* [Exercise directions]
All lines from the one containing "### ■ 테스트 타이머 기능" down to the final line of the entries below: return them exactly.

* [Data for this task]

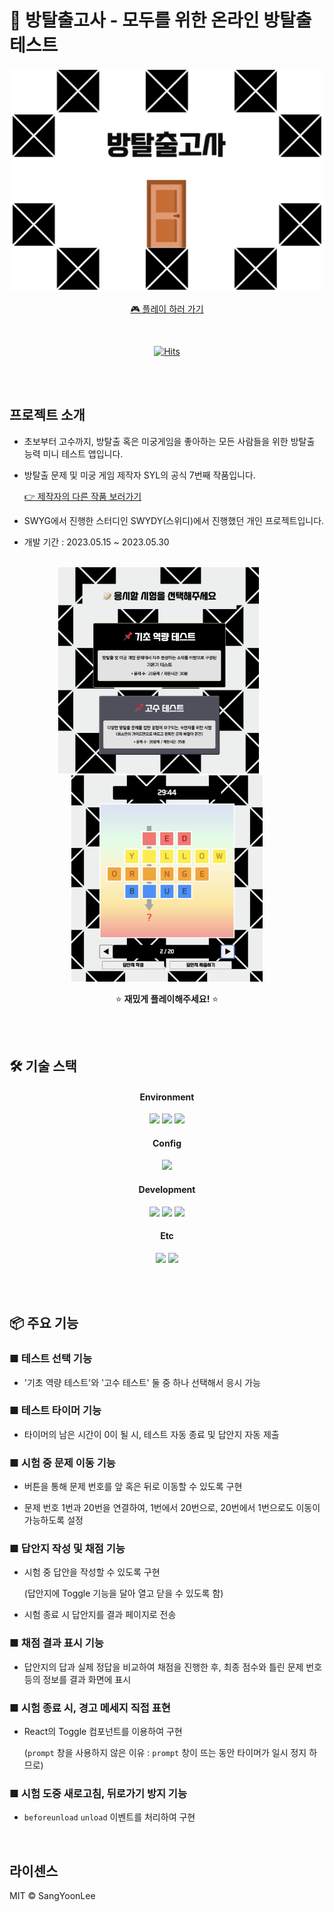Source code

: # 🚪 방탈출고사 - 모두를 위한 온라인 방탈출 테스트

<div align="center">

<img src="public/images/etc/logo.png" width="500">

<a href="https://roomescapetest.swygbro.com/" target="_blank">🎮 플레이 하러 가기</a>

<br/>

[![Hits](https://hits.seeyoufarm.com/api/count/incr/badge.svg?url=https%3A%2F%2Fgithub.com%2FSangYoonLee1231%2Froom-escape-test&count_bg=%2379C83D&title_bg=%23555555&icon=&icon_color=%23E7E7E7&title=hits&edge_flat=false)](https://hits.seeyoufarm.com)

</div>

<br/><br/>

## 프로젝트 소개

- 초보부터 고수까지, 방탈출 혹은 미궁게임을 좋아하는 모든 사람들을 위한 방탈출 능력 미니 테스트 앱입니다.

- 방탈출 문제 및 미궁 게임 제작자 SYL의 공식 7번째 작품입니다.

  <a href="https://superb-ranunculus-46a.notion.site/cb0658883e874aa6b9414d8da7c8aefa">👉 제작자의 다른 작품 보러가기</a>

- SWYG에서 진행한 스터디인 SWYDY(스위디)에서 진행했던 개인 프로젝트입니다.

- 개발 기간 : 2023.05.15 ~ 2023.05.30

<br/>

<div align="center">

<img src="public/images/etc/play-screenshot.png" height="330">
&nbsp;&nbsp;&nbsp;&nbsp;&nbsp;&nbsp;
<img src="public/images/etc/play-screenshot2.png" height="330">

<br/>

⭐️ **재밌게 플레이해주세요!** ⭐️

</div>

<br/><br/>

## 🛠️ 기술 스택

<div align="center">

#### Environment

<img src="https://img.shields.io/badge/Visual Studio Code-007ACC?style=for-the-badge&logo=Visual Studio Code&logoColor=white">
<img src="https://img.shields.io/badge/git-F05032?style=for-the-badge&logo=git&logoColor=white">
<img src="https://img.shields.io/badge/github-181717?style=for-the-badge&logo=github&logoColor=white">

#### Config

<img src="https://img.shields.io/badge/NPM-E34F26?style=for-the-badge&logo=npm&logoColor=white">

#### Development

<img src="https://img.shields.io/badge/javascript-F7DF1E?style=for-the-badge&logo=javascript&logoColor=black">
<img src="https://img.shields.io/badge/react-61DAFB?style=for-the-badge&logo=react&logoColor=black">
<img src="https://img.shields.io/badge/Styled Components-DB7093?style=for-the-badge&logo=styled-components&logoColor=white">

#### Etc

<img src="https://img.shields.io/badge/Microsoft PowerPoint-B7472A?style=for-the-badge&logo=Microsoft PowerPoint&logoColor=white">
<img src="https://img.shields.io/badge/Notion-000000?style=for-the-badge&logo=Notion&logoColor=white">

</div>

<br/><br/>

## 📦 주요 기능

### ■ 테스트 선택 기능

- '기초 역량 테스트'와 '고수 테스트' 둘 중 하나 선택해서 응시 가능

### ■ 테스트 타이머 기능

- 타이머의 남은 시간이 0이 될 시, 테스트 자동 종료 및 답안지 자동 제출

### ■ 시험 중 문제 이동 기능

- 버튼을 통해 문제 번호를 앞 혹은 뒤로 이동할 수 있도록 구현

- 문제 번호 1번과 20번을 연결하여, 1번에서 20번으로, 20번에서 1번으로도 이동이 가능하도록 설정

### ■ 답안지 작성 및 채점 기능

- 시험 중 답안을 작성할 수 있도록 구현

  (답안지에 Toggle 기능을 달아 열고 닫을 수 있도록 함)

- 시험 종료 시 답안지를 결과 페이지로 전송

### ■ 채점 결과 표시 기능

- 답안지의 답과 실제 정답을 비교하여 채점을 진행한 후, 최종 점수와 틀린 문제 번호 등의 정보를 결과 화면에 표시

### ■ 시험 종료 시, 경고 메세지 직접 표현

- React의 Toggle 컴포넌트를 이용하여 구현

  (`prompt` 창을 사용하지 않은 이유 : `prompt` 창이 뜨는 동안 타이머가 일시 정지 하므로)

### ■ 시험 도중 새로고침, 뒤로가기 방지 기능

- `beforeunload` `unload` 이벤트를 처리하여 구현

<br/>

## 라이센스

MIT © SangYoonLee

<br/>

* [Solution for this exercise]
### ■ 테스트 타이머 기능

- 타이머의 남은 시간이 0이 될 시, 테스트 자동 종료 및 답안지 자동 제출

### ■ 시험 중 문제 이동 기능

- 버튼을 통해 문제 번호를 앞 혹은 뒤로 이동할 수 있도록 구현

- 문제 번호 1번과 20번을 연결하여, 1번에서 20번으로, 20번에서 1번으로도 이동이 가능하도록 설정

### ■ 답안지 작성 및 채점 기능

- 시험 중 답안을 작성할 수 있도록 구현

  (답안지에 Toggle 기능을 달아 열고 닫을 수 있도록 함)

- 시험 종료 시 답안지를 결과 페이지로 전송

### ■ 채점 결과 표시 기능

- 답안지의 답과 실제 정답을 비교하여 채점을 진행한 후, 최종 점수와 틀린 문제 번호 등의 정보를 결과 화면에 표시

### ■ 시험 종료 시, 경고 메세지 직접 표현

- React의 Toggle 컴포넌트를 이용하여 구현

  (`prompt` 창을 사용하지 않은 이유 : `prompt` 창이 뜨는 동안 타이머가 일시 정지 하므로)

### ■ 시험 도중 새로고침, 뒤로가기 방지 기능

- `beforeunload` `unload` 이벤트를 처리하여 구현

<br/>

## 라이센스

MIT © SangYoonLee

<br/>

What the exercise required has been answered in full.